Распространенная ошибка — обычно авангард объявляют началом, в то время как это чаще всего именно конец.

АЛ: — А как же прямые их наследники — Хармс, Введенский, Олейников?..

АБ: — Это огромная культурная грибница, которая не могла не образоваться. К ним примкнули Заболоцкий, Бахтин, Шостакович, Малевич… Все то, что составляет концентрацию традиционной культуры в невозможности создавать ее прежними методами и в новосложившихся условиях. «Митьки» тоже очень похожее формообразование.

Их величие в том, что, наведя уют в камере, они решили признать свою жизнь за жизнь. Именно такую — в подвале, в котельной, с этим теплом, этим портвешком, с этими песнями… Считать все это наив-артом, примитивом — наивно. Это рафинированные интеллектуалы, просто не опустившиеся до снобизма. Если покопаться — там столько дзен-буддизма, столько знаний о мире, глубочайшей культурной эрудиции, знания мировой живописи, тяготения к русской и советской классике… «Митьки» почувствовали, что антиспособ существования в культуре — тоже способ, взяли и не отравились этой атмосферой, и объявили свою свободу, которая гораздо важнее той, что снаружи.

«Митьковский» кодекс, душевная ласка и теплота энергии очень мне импонировали. Но главное, что они сделали для всех нас, — объявили на всю Россию об обретении менталитета. И за это вполне заслуживают памятника. Хотя у нас почему-то всегда почки лопаются на морозе и никогда не бывает цветов.

«Митьки» никого не хотят победить! Они ликвидировали борьбу. И это нечто великое.

Они, конечно, не так просты — сегодня это уже никому не нужно объяснять. Сейчас их поле деятельности расширилось, они стали возделывать самые разные пласты культуры. Но неизменным осталось главное — отношение к бытию.

АЛ: — Сильно ли они изменились за это время?

АБ: — Изменились не они — способ взаимодействия.
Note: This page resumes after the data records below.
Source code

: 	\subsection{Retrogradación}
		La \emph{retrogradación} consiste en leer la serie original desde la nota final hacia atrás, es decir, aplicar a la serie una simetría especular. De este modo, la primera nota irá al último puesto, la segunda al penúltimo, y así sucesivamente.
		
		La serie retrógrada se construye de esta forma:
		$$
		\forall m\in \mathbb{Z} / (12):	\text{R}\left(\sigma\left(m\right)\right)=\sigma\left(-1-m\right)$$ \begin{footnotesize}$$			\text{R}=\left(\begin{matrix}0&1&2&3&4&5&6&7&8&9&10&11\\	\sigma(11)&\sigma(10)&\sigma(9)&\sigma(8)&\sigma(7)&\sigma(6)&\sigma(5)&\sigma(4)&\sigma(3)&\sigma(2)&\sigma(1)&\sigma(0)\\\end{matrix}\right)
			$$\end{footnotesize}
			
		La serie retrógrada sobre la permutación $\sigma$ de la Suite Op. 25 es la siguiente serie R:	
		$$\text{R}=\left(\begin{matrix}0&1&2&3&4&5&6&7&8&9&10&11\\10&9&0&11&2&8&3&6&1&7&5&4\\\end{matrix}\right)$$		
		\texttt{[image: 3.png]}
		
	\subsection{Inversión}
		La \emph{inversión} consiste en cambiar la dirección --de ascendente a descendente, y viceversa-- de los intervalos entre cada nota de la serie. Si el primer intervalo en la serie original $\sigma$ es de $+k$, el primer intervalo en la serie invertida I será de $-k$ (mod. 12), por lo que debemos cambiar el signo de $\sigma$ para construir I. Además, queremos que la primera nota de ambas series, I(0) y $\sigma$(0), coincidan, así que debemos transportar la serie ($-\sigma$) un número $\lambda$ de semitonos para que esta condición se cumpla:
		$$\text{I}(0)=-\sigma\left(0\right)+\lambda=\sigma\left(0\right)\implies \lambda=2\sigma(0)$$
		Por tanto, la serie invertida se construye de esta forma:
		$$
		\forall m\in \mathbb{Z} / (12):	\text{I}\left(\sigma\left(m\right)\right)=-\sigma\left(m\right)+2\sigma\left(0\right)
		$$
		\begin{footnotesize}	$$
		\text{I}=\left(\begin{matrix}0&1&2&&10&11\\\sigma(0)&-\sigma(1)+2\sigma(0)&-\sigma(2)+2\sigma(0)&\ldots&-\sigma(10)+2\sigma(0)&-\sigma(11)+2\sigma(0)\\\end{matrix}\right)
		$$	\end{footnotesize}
Вот уже десять лет «Митьки» «в законе». У них появились новые возможности, они посмотрели мир, показали себя. С ними сегодня происходит неизбежное, как со всякой группой — дифференциация. Каждый занимается своим делом — кто пишет, кто снимает кино, кто рисует. Каждый из них же еще и «многостаночник», но со своим приоритетом.
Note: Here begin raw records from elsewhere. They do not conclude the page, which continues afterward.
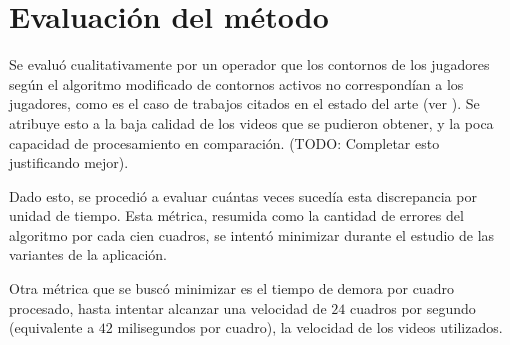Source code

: \section{Evaluación del método}

Se evaluó cualitativamente por un operador que los contornos de los jugadores según el algoritmo modificado de contornos activos no correspondían a los jugadores, como es el caso de trabajos citados en el estado del arte (ver \cite{papers-tanos}). Se atribuye esto a la baja calidad de los videos que se pudieron obtener, y la poca capacidad de procesamiento en comparación. (TODO: Completar esto justificando mejor).

Dado esto, se procedió a evaluar cuántas veces sucedía esta discrepancia por unidad de tiempo. Esta métrica, resumida como la cantidad de errores del algoritmo por cada cien cuadros, se intentó minimizar durante el estudio de las variantes de la aplicación.

Otra métrica que se buscó minimizar es el tiempo de demora por cuadro procesado, hasta intentar alcanzar una velocidad de $24$ cuadros por segundo (equivalente a $42$ milisegundos por cuadro), la velocidad de los videos utilizados.



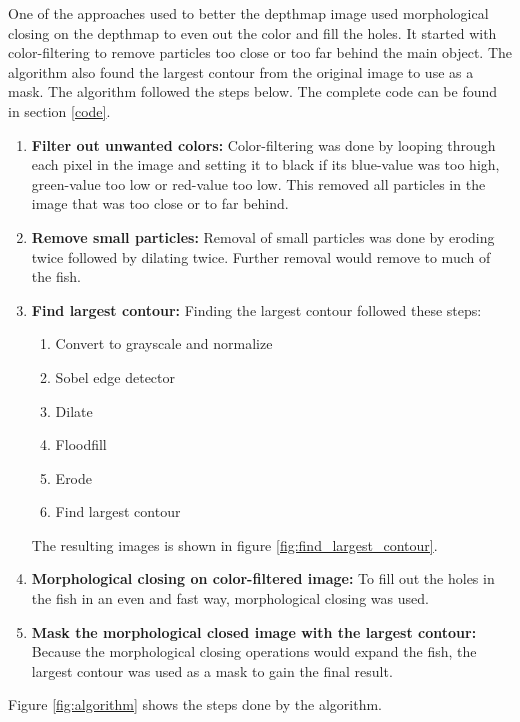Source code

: One of the approaches used to better the depthmap image used morphological closing on the depthmap to even out the color and fill the holes. It started with color-filtering to remove particles too close or too far behind the main object. The algorithm also found the largest contour from the original image to use as a mask. The algorithm followed the steps below. The complete code can be found in section \ref{code}.
\begin{enumerate}
    \item \textbf{Filter out unwanted colors:}
    Color-filtering was done by looping through each pixel in the image and setting it to black if its blue-value was too high, green-value too low or red-value too low. This removed all particles in the image that was too close or to far behind. 
    \item \textbf{Remove small particles:}
    Removal of small particles was done by eroding twice followed by dilating twice. Further removal would remove to much of the fish.
    \item \textbf{Find largest contour:}
    Finding the largest contour followed these steps: \cite{website:largest_contour_code_explanation}
    \begin{enumerate}[label*=\arabic*.]
        \item Convert to grayscale and normalize
        \item Sobel edge detector
        \item Dilate
        \item Floodfill
        \item Erode
        \item Find largest contour
    \end{enumerate}
    The resulting images is shown in figure \ref{fig:find_largest_contour}.
    \item \textbf{Morphological closing on color-filtered image:}
    To fill out the holes in the fish in an even and fast way, morphological closing was used.
    \item \textbf{Mask the morphological closed image with the largest contour:}
    Because the morphological closing operations would expand the fish, the largest contour was used as a mask to gain the final result. 
\end{enumerate}

Figure \ref{fig:algorithm} shows the steps done by the algorithm.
«Леонарды котельной» как прежнее братство сейчас, конечно, уже миф. Но то, что они родили, выдохнули как целое — отношение к бытию, собственному времени, которое нельзя, нечестно считать погибшим и потраченным напрасно — поступок. Безусловно, это какой-то особый вид религиозности, приятие реальности вовсе не на уровне — не признания или непризнания политического строя. Дьявол все же не так могущественен, чтобы уничтожить жизнь: жизнь движется, люди любят, дружат, ходят в гости, выпивают, несмотря ни на какие идеологические обстоятельства. «Митьки» предложили всем из этого исходить. Эта их миролюбивость поразительна! Ведь их же ни на чем нельзя подловить — вот можно было бы ухватиться за то, что такой способ отношений с миром им диктует страсть к выживанию… Страшно, конечно, выступать против советской власти и КГБ… Нет, оказывается, не только страшно, но и безвкусно! Это — для других людей занятие. Художник должен искать иные способы.

В этом есть вкус. И слух. Величие.

Они заняли свое место в цепочке: Прутков — обэриуты — «Митьки»
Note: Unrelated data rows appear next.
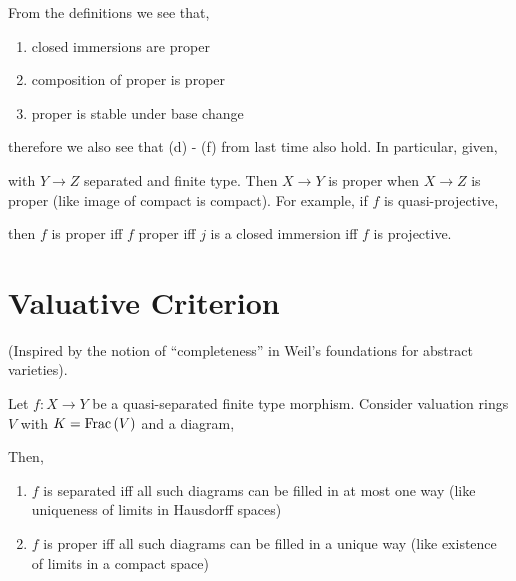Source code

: \documentclass[12pt]{article}
\begin{document}
\begin{rmk}
From the definitions we see that,
\begin{enumerate}
\item closed immersions are proper
\item composition of proper is proper
\item proper is stable under base change
\end{enumerate}
therefore we also see that (d) - (f) from last time also hold. In particular, given,
\begin{center}
\end{center}
with $Y \to Z$ separated and finite type. Then $X \to Y$ is proper when $X \to Z$ is proper (like image of compact is compact). For example, if $f$ is quasi-projective,
\begin{center}
\end{center}
then $f$ is proper iff $f$ proper iff $j$ is a closed immersion iff $f$ is projective. 
\end{rmk}

\section{Valuative Criterion}

(Inspired by the notion of ``completeness'' in Weil's foundations for abstract varieties). 

\begin{thm}
Let $f : X \to Y$ be a quasi-separated finite type morphism. Consider valuation rings $V$ with $K = \mathrm{Frac}\left(V\right)$ and a diagram,
\begin{center}
\end{center}
Then,
\begin{enumerate}
\item $f$ is separated iff all such diagrams can be filled in at most one way (like uniqueness of limits in Hausdorff spaces)
\item $f$ is proper iff all such diagrams can be filled in a unique way (like existence of limits in a compact space)
\end{enumerate}
\end{thm}
\end{document}
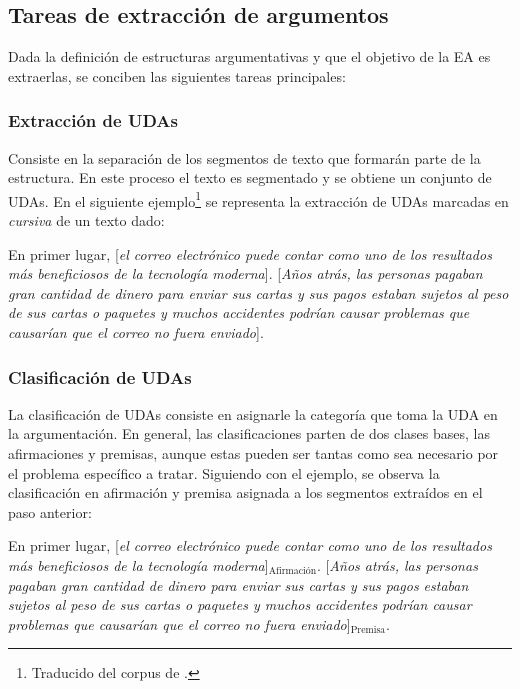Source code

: \subsection{Tareas de extracción de argumentos}

Dada la definición de estructuras argumentativas y que el objetivo de la EA es extraerlas,
se conciben las siguientes tareas principales:

\subsubsection{Extracción de UDAs}

Consiste en la separación de los segmentos de texto que formarán parte de la estructura.
En este proceso el texto es segmentado y se obtiene un conjunto de UDAs. En el siguiente 
ejemplo\footnote{Traducido del corpus de 
\textcite{stab2017parsing}
.} se representa 
la extracción de UDAs marcadas en \emph{cursiva} de un texto dado:

\begin{adjustwidth}{25pt}{25pt}
    En primer lugar, [\emph{el correo electrónico puede contar como uno de los resultados
    más beneficiosos de la tecnología moderna}]. [\emph{Años atrás, las personas pagaban gran cantidad de dinero para 
    enviar sus cartas y sus pagos estaban sujetos al peso de sus cartas o paquetes y muchos accidentes podrían 
    causar problemas que causarían que el correo no fuera enviado}].
\end{adjustwidth}

\subsubsection{Clasificación de UDAs}

La clasificación de UDAs consiste en asignarle la categoría que toma la UDA en la argumentación. En general, 
las clasificaciones parten de dos clases bases, las afirmaciones y premisas, aunque estas pueden ser tantas
como sea necesario por el problema específico a tratar. Siguiendo con el ejemplo, se observa la clasificación
en afirmación y premisa asignada a los segmentos extraídos en el paso anterior:

\begin{adjustwidth}{25pt}{25pt}
    En primer lugar, [\emph{el correo electrónico puede contar como uno de los resultados
    más beneficiosos de la tecnología moderna}]$_{\mathrm{Afirmación}}$. [\emph{Años atrás, las personas pagaban gran cantidad de dinero para 
    enviar sus cartas y sus pagos estaban sujetos al peso de sus cartas o paquetes y muchos accidentes podrían 
    causar problemas que causarían que el correo no fuera enviado}]$_{\mathrm{Premisa}}$.
\end{adjustwidth}

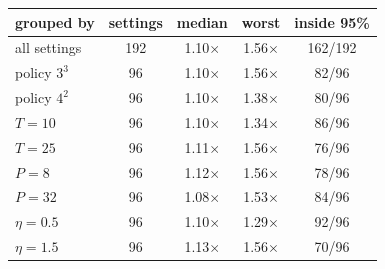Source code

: \setlength{\tabcolsep}{4pt}
\begin{tabular}{@{}lcccc@{}}
\toprule
grouped by & settings & median & worst & inside 95\% \\
\midrule
all settings & 192 & 1.10$\times$ & 1.56$\times$ & 162/192 \\
\quad policy $3^{3}$ & 96 & 1.10$\times$ & 1.56$\times$ & 82/96 \\
\quad policy $4^{2}$ & 96 & 1.10$\times$ & 1.38$\times$ & 80/96 \\
\quad $T = 10$ & 96 & 1.10$\times$ & 1.34$\times$ & 86/96 \\
\quad $T = 25$ & 96 & 1.11$\times$ & 1.56$\times$ & 76/96 \\
\quad $P = 8$ & 96 & 1.12$\times$ & 1.56$\times$ & 78/96 \\
\quad $P = 32$ & 96 & 1.08$\times$ & 1.53$\times$ & 84/96 \\
\quad $\eta = 0.5$ & 96 & 1.10$\times$ & 1.29$\times$ & 92/96 \\
\quad $\eta = 1.5$ & 96 & 1.13$\times$ & 1.56$\times$ & 70/96 \\
\bottomrule
\end{tabular}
АЛ: — Можно ли проследить какие-то аналогии с пушкинским кругом?

АБ: — Самые прямые. Пушкин — явление абсолютной органической свободы — и в поэзии и в жизни. И жизнь его, и рисуночки его, и любовь его, и пуля его, и друзья его, которыми он так дорожил… Ведь не только они сбивались вокруг него погреться в лучах пушкинской славы, но ведь и он все время прилагал огромные усилия, чтобы этот прекрасный союз не распался. Хотя его и одного хватало и до сих пор хватает на всю Россию. Недаром «Митьки» рисуют Пушкина своим, «митьком». Пушкинский кружок обожал шутки и самодеятельность. Кстати, незачем так много носиться со словом «профессионализм». Самодеятельность есть свобода. В России отродясь ослепить, погениальничать удавалось лучше, чем довести до конца. Изобрести — да, внедрить — нет. За исключением бомбы, которая сделана из-под палки. Как, впрочем, и Петербург.

Так вот «Митьки» гениальничают абсолютно без всякой натуги, опять-таки никого не желая победить. Причем делают это без типичного чудовищного литературного и прочего тщеславия и разнообразных амбиций. Их они тоже отменили. Это тоже очень важное «митьковское» свойство — на этическом уровне они безукоризненны. Чтобы стать самими собой, они проделали огромную внутреннюю работу. Так что «Митьки» — это еще и важное решение этико-философского порядка, незаменимый кирпич в постройку постоянно расплывающегося русского менталитета.

АЛ: — Куда, по-вашему, они будут развиваться?

АБ: — Мы сегодня читаем Сервантеса, не интересуясь, в каких условиях он написал «Дон Кихота» — он существует в сознании человечества, безусловно влияя на каждого из нас. «Митьки» мне кажутся для России явлением не меньшего порядка. Они наше настоящее, народное. Каждый из них, наверное, будет продолжать в меру своего дарования — а они все на редкость нескучные, разнообразные и талантливые люди. Но главное они уже сделали.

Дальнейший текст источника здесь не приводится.